Die große Umstellung


Nun bewies Max Graetz aber, daß er es nicht bei einem Erfolg bewenden ließ, sondern den Weitblick besaß, die technischen Neuerungen zu nutzen und durch elastische Einschaltung den Weg zu weiteren Erfolgen zu bahnen.Wie sein Vater den Vorteil der Petroleumlampe vor der Rohöllampe erkannt hatte, so sah er schnell ein, daß die Petroleumlampe durch die Gaslampe bald verdrängt werden würde. Und er mühte sich nicht, seine einseitige Fabrikation zu verteidigen, sondern wurde begeisterter Anhänger des Gasglühlichtes. Doch nahm er die Fabrikation der Gaslampen nicht auf, um mit anderen zu konkurrieren, sondern mehr als drei Jahre experimentierte er, um das hängende Gasglühlicht durchzubilden. Und als er endlich mit glücklichem Griff wichtige Patente erwerben konnte, kam er überraschend mit dem "Graetzin-Licht" auf den Markt. Man kann in jeder technischen Abhandlung über diese wertvolle Erfindung nachlesen, die dem Auerlicht erst die Vollendung brachte und das Gaslicht zu einer vollkommenen Lichtquelle machte. Das hängende, nach unten brennende Gasglühlicht, der Graetzinbrenner, war so konstruiert, daß er eine Gasersparnis von zweiundvierzig Prozent brachte. Selbstverständlich machte auch diese wertvolle Erfindung noch weitere Verbesserungen durch, denn Max Graetz ruhte nicht eher, als bis er planend, beobachtend, technisch geschult, Möglichkeiten schnell erfassend, die zunächst für den Hausgebrauch gedachte Lampe auch für die Außenbeleuchtung herstellen konnte, und zwar nicht nur für Niederdruck, sondern auch für Preßgas. Er erhielt mehrere neue Patente und meldete neue Gebrauchsmuster an. So hatte er sich ein Produktionsgebiet abgesteckt, daß von derart großer Bedeutung war, wie selten einmal eine Erfindung, die eine grundsätzliche Neuerung praktisch verbessert hat.

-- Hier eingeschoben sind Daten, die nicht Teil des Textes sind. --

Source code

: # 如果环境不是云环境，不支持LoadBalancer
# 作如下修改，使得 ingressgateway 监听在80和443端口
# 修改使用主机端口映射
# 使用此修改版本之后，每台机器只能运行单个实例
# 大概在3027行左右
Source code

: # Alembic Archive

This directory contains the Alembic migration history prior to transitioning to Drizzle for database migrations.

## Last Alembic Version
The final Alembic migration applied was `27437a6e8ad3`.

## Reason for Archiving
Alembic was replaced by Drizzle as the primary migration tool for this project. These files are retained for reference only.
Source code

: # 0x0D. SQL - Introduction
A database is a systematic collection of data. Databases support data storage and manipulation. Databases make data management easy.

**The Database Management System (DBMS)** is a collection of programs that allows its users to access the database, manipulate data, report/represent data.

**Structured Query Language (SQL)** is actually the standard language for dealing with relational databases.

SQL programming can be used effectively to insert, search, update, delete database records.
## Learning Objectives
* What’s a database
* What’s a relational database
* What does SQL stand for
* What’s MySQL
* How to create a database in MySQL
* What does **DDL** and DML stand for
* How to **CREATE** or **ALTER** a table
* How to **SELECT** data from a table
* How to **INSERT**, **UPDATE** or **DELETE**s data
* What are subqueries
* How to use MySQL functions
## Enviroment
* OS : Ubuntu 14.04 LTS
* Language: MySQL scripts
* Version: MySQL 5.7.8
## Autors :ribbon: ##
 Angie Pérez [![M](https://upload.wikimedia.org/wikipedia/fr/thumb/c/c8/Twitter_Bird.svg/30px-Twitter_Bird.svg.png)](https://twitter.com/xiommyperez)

Das "Graetzin-Licht" war der ganz große Schlager, und wenn irgendwo in der Welt das inzwischen so schnell gewachsene Unternehmen noch keine Namen hatte, so ward mit diesem Inland- und Exportartikel der Ruf ein für alle Mal gesichert.

Und doch sollte in späteren Jahren dieser "Schlager", dieser wertvolle Baustein der Aufwärtsentwicklung zur Bedeutungslosigkeit herabsinken. Es wurde schon gesagt, daß zur Zeit, da das Gaslicht entwickelt wurde, bereits die elektrische Beleuchtung ihren Siegeszug antrat. Max Graetz säumte nicht, als er mit seinem Patent dem Gaslicht die letzte Weihe gegeben hatte, die Frage der elektrischen Glühlampe zu prüfen. Neben seiner Arbeit auf dem Gebiet der Gaslampen und Geräte, neben der selbstverständlich weiter sorgsam gepflegten Produktion von Petroleumlampen, Petroleumkochern und Petroleumöfen, begann er die Glühlampe nach eigenen Gedanken und aus seinen technischen Erfahrungen zu gestalten. Er machte aber dabei die Beobachtung, daß ein Netz von Schutzrechten sowohl in Deutschland wie in Amerika jede Neuerung auf diesem Gebiete unmöglich erscheinen ließ. Und deshalb gab er, Opfer bringend und auf investiertes Kapital verzichtend weitere Bemühungen auf. Die freien Kräfte setzte er desto glücklicher auf anderen Gebieten seiner Produktion ein. Er bildete den Bau von Geleuchten aller Art für Gas und flüssige Brennstoffe weiter durch und widmete sich der Verdampfung des Petroleums, das aus unter Druck stehenden Behältern in fast gasförmigem Zustande zu den Brennern geleitet wurde. Auf diese Weise entstanden Petroleumlampen und Petroleumöfen, die nicht nur einen außerordentlich günstigen Nutzeffekt und damit geringen Brennstoffverbrauch aufwiesen, sondern sich auch zur Beheizung von Räumen der verschiedensten Art und Größe eigneten. Im Zelt des Beduinen, in den indischen Hütten, den Ranches der Gauchos und auf den Obstwagen der Straßenhändler Berlins sind die "Petromax-Laternen" ebenso bekannt wie auf den Fischerbooten an den Meeresküsten, wo ihr starkes Licht die Fische in die Netze lockt.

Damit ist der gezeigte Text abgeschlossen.